WHAT YOU SHOULD DO — An exact copy of the entries below is the expected answer.

┄┄┄┄┄┄┄┄┄┄┄┄┄┄┄┄┄┄┄┄

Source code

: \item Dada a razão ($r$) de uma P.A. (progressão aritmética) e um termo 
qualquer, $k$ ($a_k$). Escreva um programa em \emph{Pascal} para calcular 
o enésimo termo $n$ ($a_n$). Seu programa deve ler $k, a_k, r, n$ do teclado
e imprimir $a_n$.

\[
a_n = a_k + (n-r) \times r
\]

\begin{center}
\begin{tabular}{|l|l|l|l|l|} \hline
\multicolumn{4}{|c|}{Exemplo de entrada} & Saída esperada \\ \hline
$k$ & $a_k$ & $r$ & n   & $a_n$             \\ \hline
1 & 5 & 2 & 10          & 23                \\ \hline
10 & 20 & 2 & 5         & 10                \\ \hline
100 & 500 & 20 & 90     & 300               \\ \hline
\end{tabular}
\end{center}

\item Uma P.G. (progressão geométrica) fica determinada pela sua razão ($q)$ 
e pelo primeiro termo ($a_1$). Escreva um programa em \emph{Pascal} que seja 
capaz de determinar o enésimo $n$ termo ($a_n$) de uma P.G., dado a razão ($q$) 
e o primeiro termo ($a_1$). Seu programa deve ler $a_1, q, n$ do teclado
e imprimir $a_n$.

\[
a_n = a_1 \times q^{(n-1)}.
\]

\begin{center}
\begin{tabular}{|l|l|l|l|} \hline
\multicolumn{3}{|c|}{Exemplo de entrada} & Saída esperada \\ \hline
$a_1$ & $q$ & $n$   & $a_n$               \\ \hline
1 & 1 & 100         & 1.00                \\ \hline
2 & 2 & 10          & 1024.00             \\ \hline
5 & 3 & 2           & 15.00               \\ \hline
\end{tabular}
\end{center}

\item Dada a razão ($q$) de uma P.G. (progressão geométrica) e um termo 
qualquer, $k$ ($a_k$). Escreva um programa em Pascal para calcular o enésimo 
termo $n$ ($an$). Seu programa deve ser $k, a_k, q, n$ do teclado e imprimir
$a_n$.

┄┄┄┄┄┄┄┄┄┄┄┄┄┄┄┄┄┄┄┄

REPLY —
Source code

: \item Dada a razão ($r$) de uma P.A. (progressão aritmética) e um termo 
qualquer, $k$ ($a_k$). Escreva um programa em \emph{Pascal} para calcular 
o enésimo termo $n$ ($a_n$). Seu programa deve ler $k, a_k, r, n$ do teclado
e imprimir $a_n$.

\[
a_n = a_k + (n-r) \times r
\]

\begin{center}
\begin{tabular}{|l|l|l|l|l|} \hline
\multicolumn{4}{|c|}{Exemplo de entrada} & Saída esperada \\ \hline
$k$ & $a_k$ & $r$ & n   & $a_n$             \\ \hline
1 & 5 & 2 & 10          & 23                \\ \hline
10 & 20 & 2 & 5         & 10                \\ \hline
100 & 500 & 20 & 90     & 300               \\ \hline
\end{tabular}
\end{center}

\item Uma P.G. (progressão geométrica) fica determinada pela sua razão ($q)$ 
e pelo primeiro termo ($a_1$). Escreva um programa em \emph{Pascal} que seja 
capaz de determinar o enésimo $n$ termo ($a_n$) de uma P.G., dado a razão ($q$) 
e o primeiro termo ($a_1$). Seu programa deve ler $a_1, q, n$ do teclado
e imprimir $a_n$.

\[
a_n = a_1 \times q^{(n-1)}.
\]

\begin{center}
\begin{tabular}{|l|l|l|l|} \hline
\multicolumn{3}{|c|}{Exemplo de entrada} & Saída esperada \\ \hline
$a_1$ & $q$ & $n$   & $a_n$               \\ \hline
1 & 1 & 100         & 1.00                \\ \hline
2 & 2 & 10          & 1024.00             \\ \hline
5 & 3 & 2           & 15.00               \\ \hline
\end{tabular}
\end{center}

\item Dada a razão ($q$) de uma P.G. (progressão geométrica) e um termo 
qualquer, $k$ ($a_k$). Escreva um programa em Pascal para calcular o enésimo 
termo $n$ ($an$). Seu programa deve ser $k, a_k, q, n$ do teclado e imprimir
$a_n$.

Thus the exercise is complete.